U.S. foreign aid to Latin America has never been constant. When was the last time the budget for Latin America was as small as it is now?

It’s never, ever been this small.

Also, if you look at it again, many of the fluctuations that you’re seeing are due to individual, specific events like disasters in Haiti, the rebuilding of Haiti, natural disasters in Central America, hurricanes and droughts, spikes in development assistance under Plan Colombia, or forms of anti-narcotics money to Peru and Mexico. … It’s also related to events like elections, and human rights concerns in places like Cuba.

The budget is still being negotiated. Is there any reason to think the cuts will become less severe?

I think they’ll be less severe. If you look at the 2017 budget that this Congress passed, you see that there were some cuts to development assistance and more of an emphasis on issues of countering violent extremism, particularly in Central Asia and the Middle East. So this is not the bottom line, it’s a starting point.

However, let’s take one of the things that is being proposed to be completely zeroed out – the Inter-American Foundation. They’re starting from zero.
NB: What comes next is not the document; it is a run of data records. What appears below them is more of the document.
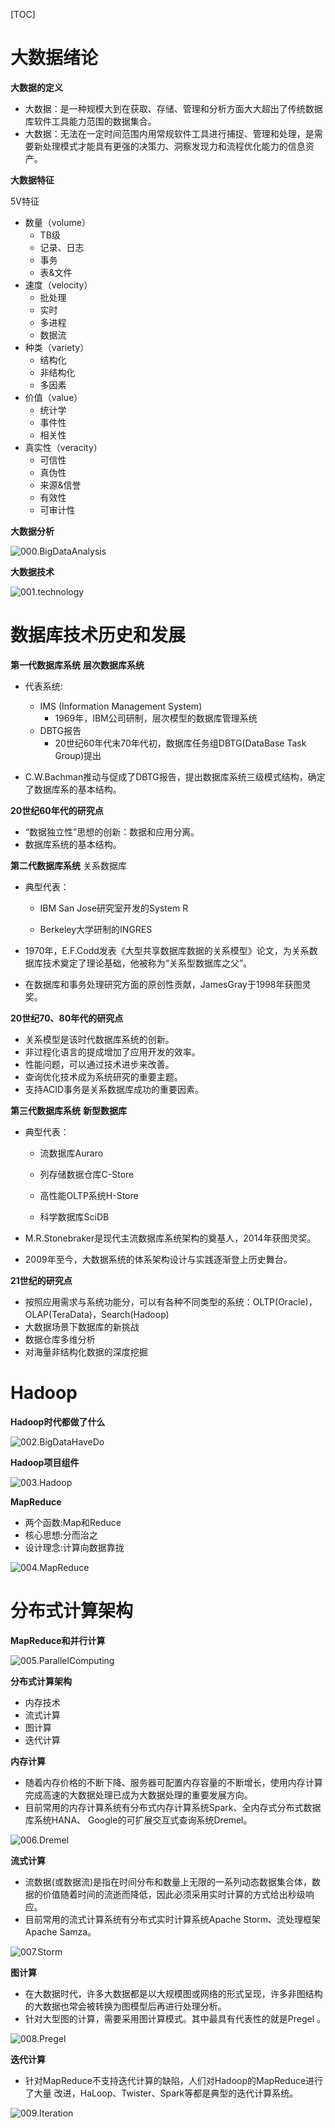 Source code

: [TOC]

# 大数据绪论

**大数据的定义**

- 大数据：是一种规模大到在获取、存储、管理和分析方面大大超出了传统数据库软件工具能力范围的数据集合。
- 大数据：无法在一定时间范围内用常规软件工具进行捕捉、管理和处理，是需要新处理模式才能具有更强的决策力、洞察发现力和流程优化能力的信息资产。

**大数据特征**

5V特征

- 数量（volume）
  - TB级
  - 记录、日志
  - 事务
  - 表&文件
- 速度（velocity）
  - 批处理
  - 实时
  - 多进程
  - 数据流
- 种类（variety）
  - 结构化
  - 非结构化
  - 多因素
- 价值（value）
  - 统计学
  - 事件性
  - 相关性
- 真实性（veracity）
  - 可信性
  - 真伪性
  - 来源&信誉
  - 有效性
  - 可审计性

**大数据分析**

![000.BigDataAnalysis](01Modulepics/000.BigDataAnalysis.png)

**大数据技术**

![001.technology](01Modulepics/001.technology.png)

# 数据库技术历史和发展

**第一代数据库系统**
**层次数据库系统**

- 代表系统:

  - IMS (Information Management System)
    - 1969年，IBM公司研制，层次模型的数据库管理系统
  - DBTG报告
    - 20世纪60年代末70年代初，数据库任务组DBTG(DataBase Task Group)提出
- C.W.Bachman推动与促成了DBTG报告，提出数据库系统三级模式结构，确定了数据库系的基本结构。



**20世纪60年代的研究点**

- “数据独立性”思想的创新：数据和应用分离。
- 数据库系统的基本结构。



**第二代数据库系统**
关系数据库

- 典型代表：

  - IBM San Jose研究室开发的System R

  - Berkeley大学研制的INGRES
- 1970年，E.F.Codd发表《大型共享数据库数据的关系模型》论文，为关系数据库技术奠定了理论基础，他被称为“关系型数据库之父”。
- 在数据库和事务处理研究方面的原创性贡献，JamesGray于1998年获图灵奖。

**20世纪70、80年代的研究点**


- 关系模型是该时代数据库系统的创新。
- 非过程化语言的提成增加了应用开发的效率。
- 性能问题，可以通过技术进步来改善。
- 查询优化技术成为系统研究的重要主题。
- 支持ACID事务是关系数据库成功的重要因素。



**第三代数据库系统**
**新型数据库**

- 典型代表：

  - 流数据库Auraro

  - 列存储数据仓库C-Store

  - 高性能OLTP系统H-Store

  - 科学数据库SciDB

- M.R.Stonebraker是现代主流数据库系统架构的奠基人，2014年获图灵奖。

- 2009年至今，大数据系统的体系架构设计与实践逐渐登上历史舞台。

**21世纪的研究点**

- 按照应用需求与系统功能分，可以有各种不同类型的系统：OLTP(Oracle)，OLAP(TeraData)，Search(Hadoop)
- 大数据场景下数据库的新挑战
- 数据仓库多维分析
- 对海量非结构化数据的深度挖掘

# Hadoop

**Hadoop时代都做了什么**

![002.BigDataHaveDo](01Modulepics/002.BigDataHaveDo.png)

**Hadoop项目组件**

![003.Hadoop](01Modulepics/003.Hadoop.png)

**MapReduce**

- 两个函数:Map和Reduce
- 核心思想:分而治之
- 设计理念:计算向数据靠拢

![004.MapReduce](01Modulepics/004.MapReduce.png)

# 分布式计算架构

**MapReduce和并行计算**

![005.ParallelComputing](01Modulepics/005.ParallelComputing.png)

**分布式计算架构**

- 内存技术
- 流式计算
- 图计算
- 迭代计算

**内存计算**

- 随着内存价格的不断下降、服务器可配置内存容量的不断增长，使用内存计算完成高速的大数据处理已成为大数据处理的重要发展方向。
- 目前常用的内存计算系统有分布式内存计算系统Spark、全内存式分布式数据库系统HANA、 Google的可扩展交互式查询系统Dremel。

![006.Dremel](01Modulepics/006.Dremel.png)

**流式计算**

- 流数据(或数据流)是指在时间分布和数量上无限的一系列动态数据集合体，数据的价值随着时间的流逝而降低，因此必须采用实时计算的方式给出秒级响应。
- 目前常用的流式计算系统有分布式实时计算系统Apache Storm、流处理框架Apache Samza。

![007.Storm](01Modulepics/007.Storm.png)

**图计算**

- 在大数据时代，许多大数据都是以大规模图或网络的形式呈现，许多非图结构的大数据也常会被转换为图模型后再进行处理分析。
- 针对大型图的计算，需要采用图计算模式。其中最具有代表性的就是Pregel 。

![008.Pregel](01Modulepics/008.Pregel.png)

**迭代计算**

- 针对MapReduce不支持迭代计算的缺陷，人们对Hadoop的MapReduce进行了大量 改进，HaLoop、Twister、Spark等都是典型的迭代计算系统。

![009.Iteration](01Modulepics/009.Iteration.png)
And I think it’s going to be difficult to return levels of funding to what they were even in the 2017 budget, let alone that of 2016.

So, is Latin America doomed, or is there anything positive that could come out of these budget cuts?

You’re testing my levels of optimism. But I think that because foreign assistance generally has been so kicked around and disparaged in Washington, this might spark a serious discussion about the importance of foreign assistance.

Can it be reformed and improved? No doubt. But what are the implications of fully walking away? We have to think in terms of our status as a country and a global power, as well as our own moral responsibility in the hemisphere … and even our own national interests in terms of security, famine and upheaval in Central and South America.

Dire times can produce some good, honest discussion. This might be the moment.

Anything you want to add?

Yes. I’ll say one more thing. Development budgets like this also help focus the attention of the local government. When the United States puts money into, say, irrigation projects in Guatemala, it pressures the local government to match those funds and pay attention to those issues. So we’re not only looking at a decrease in U.S. funding, but possibly decreased attention by these governments regarding very real issues like social inclusion, women’s rights, addressing malnutrition and improving basic education. And I fear we may lose leverage on that.